(Beginning of RECORD EXTRACTS)

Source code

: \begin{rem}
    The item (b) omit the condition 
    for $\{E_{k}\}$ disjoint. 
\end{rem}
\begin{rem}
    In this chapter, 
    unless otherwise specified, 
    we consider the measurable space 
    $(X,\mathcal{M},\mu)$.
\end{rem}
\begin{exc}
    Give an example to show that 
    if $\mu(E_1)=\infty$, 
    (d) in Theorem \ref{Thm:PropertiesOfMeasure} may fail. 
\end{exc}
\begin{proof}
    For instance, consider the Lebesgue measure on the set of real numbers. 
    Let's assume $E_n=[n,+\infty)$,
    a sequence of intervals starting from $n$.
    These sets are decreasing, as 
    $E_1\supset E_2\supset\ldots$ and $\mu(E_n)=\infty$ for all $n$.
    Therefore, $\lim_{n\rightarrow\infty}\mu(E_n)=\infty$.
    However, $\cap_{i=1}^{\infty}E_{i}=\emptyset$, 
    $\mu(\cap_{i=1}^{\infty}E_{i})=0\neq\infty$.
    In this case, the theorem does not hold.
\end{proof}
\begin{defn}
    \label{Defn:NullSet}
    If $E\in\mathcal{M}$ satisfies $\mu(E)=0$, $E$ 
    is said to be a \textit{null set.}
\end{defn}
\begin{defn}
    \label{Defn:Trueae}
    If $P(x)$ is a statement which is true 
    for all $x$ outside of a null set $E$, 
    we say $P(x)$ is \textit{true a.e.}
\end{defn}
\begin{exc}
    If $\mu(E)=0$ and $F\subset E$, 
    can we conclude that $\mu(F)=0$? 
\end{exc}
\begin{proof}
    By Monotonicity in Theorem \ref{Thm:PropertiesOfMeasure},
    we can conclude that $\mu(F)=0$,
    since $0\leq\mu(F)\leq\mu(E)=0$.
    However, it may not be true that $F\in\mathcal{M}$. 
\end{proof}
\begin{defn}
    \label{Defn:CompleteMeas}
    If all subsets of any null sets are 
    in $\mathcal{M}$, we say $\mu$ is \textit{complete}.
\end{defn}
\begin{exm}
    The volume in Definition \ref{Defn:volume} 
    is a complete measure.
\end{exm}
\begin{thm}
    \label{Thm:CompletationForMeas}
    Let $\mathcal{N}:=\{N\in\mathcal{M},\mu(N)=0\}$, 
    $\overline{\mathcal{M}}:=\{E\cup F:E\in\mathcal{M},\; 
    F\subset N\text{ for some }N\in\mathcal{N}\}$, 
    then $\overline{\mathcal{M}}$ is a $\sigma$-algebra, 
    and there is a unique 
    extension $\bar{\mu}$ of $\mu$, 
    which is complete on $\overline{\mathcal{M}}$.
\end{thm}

(End of RECORD EXTRACTS)

- **TASK INSTRUCTIONS**:
Look over the data above and show each line that contains "which".

- **RESPONSE**:
    If $P(x)$ is a statement which is true 
    which is complete on $\overline{\mathcal{M}}$.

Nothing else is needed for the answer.